Top 3 Popular Blockchain Use Cases
#1 Cryptocurrency
Risk: Encrypted digital currencies identify the currency itself, but not its owner. Whoever holds the coin's encryption key owns the currency. This means that when a coin is stolen, it's gone—and you have no way of getting it back.
Solution: Storing your encryption keys in a FIPS-validated root of trust is critical to ensuring you own your keys and ultimately your cryptocurrency.
#2 Smart Contracts
Risk: A smart contract is a computer program that describes an agreement with the ability to self-execute and enforce the terms of a contract. If the blockchain is breached, a smart contract can be altered, breaking the trust of the blockchain and removing the ability for two parties to conduct business without the need for a middleman.
Solution: Securely self-execute the terms of a contract with anonymous parties through strong authentication and storing your encryption keys in a hardware root of trust, ensuring the parties are properly identified and that no one can access your data.
#3 Internet of Things (IoT)
Risk: The restrictions imposed by a traditional central-authority trust model have helped make the IoT vulnerable.
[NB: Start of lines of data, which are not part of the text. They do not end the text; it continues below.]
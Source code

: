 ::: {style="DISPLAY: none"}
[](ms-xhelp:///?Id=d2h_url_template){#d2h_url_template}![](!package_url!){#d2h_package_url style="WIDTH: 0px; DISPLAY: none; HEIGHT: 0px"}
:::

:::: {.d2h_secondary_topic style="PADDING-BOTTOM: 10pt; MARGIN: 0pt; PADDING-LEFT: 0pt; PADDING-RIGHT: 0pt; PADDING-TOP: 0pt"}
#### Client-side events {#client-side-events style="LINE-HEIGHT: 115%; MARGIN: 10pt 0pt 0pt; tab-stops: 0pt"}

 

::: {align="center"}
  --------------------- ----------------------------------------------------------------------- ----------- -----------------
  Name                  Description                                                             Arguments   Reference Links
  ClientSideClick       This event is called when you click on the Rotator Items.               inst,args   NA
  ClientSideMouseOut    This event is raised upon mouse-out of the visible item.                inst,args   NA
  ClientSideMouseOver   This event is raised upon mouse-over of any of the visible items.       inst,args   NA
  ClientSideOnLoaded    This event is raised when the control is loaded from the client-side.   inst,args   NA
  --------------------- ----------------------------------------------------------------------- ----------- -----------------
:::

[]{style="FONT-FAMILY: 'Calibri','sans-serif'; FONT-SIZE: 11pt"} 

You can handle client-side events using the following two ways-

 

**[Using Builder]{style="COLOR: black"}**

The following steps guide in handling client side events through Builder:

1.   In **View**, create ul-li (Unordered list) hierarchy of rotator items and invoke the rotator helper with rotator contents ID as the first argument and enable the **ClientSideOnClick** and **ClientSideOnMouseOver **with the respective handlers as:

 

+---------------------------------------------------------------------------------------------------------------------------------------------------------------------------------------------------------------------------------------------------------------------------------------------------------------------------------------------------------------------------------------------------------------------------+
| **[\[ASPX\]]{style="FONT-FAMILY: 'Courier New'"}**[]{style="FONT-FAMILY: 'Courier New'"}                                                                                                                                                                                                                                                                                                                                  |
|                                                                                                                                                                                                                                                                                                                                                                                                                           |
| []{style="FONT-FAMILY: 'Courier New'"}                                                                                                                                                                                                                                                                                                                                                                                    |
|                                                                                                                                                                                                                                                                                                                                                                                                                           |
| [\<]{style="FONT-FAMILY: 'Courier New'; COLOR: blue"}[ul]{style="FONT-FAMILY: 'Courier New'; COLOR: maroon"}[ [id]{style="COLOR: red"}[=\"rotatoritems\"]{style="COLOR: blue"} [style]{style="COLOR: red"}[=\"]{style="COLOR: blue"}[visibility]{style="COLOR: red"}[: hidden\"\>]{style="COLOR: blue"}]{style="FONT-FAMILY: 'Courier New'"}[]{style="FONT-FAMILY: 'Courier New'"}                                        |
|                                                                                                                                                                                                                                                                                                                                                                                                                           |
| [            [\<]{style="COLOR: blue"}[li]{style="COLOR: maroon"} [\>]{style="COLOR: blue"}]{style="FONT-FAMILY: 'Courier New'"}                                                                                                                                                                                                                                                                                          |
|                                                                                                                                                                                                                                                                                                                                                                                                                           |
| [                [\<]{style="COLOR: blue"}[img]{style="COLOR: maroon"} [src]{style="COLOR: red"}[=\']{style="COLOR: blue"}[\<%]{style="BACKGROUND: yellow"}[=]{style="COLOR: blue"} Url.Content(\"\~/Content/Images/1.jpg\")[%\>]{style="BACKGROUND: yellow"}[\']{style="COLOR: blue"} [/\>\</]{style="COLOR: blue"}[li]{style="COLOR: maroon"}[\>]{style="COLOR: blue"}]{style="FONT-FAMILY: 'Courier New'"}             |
Most notably Mirai-style botnets, which recently allowed hackers to easily take over thousands of IoT devices. Only protecting the IoT devices with default passwords allowed hackers to launch Distributed Denial of Service (DDoS) attacks.
Solution: Blockchain helps secure the IoT by providing a distributed trust model. The blockchain removes the single-point-of-failure, in turn enabling device networks to protect themselves in other ways, for example by allowing the nodes within a given network to quarantine any nodes that start behaving unusually.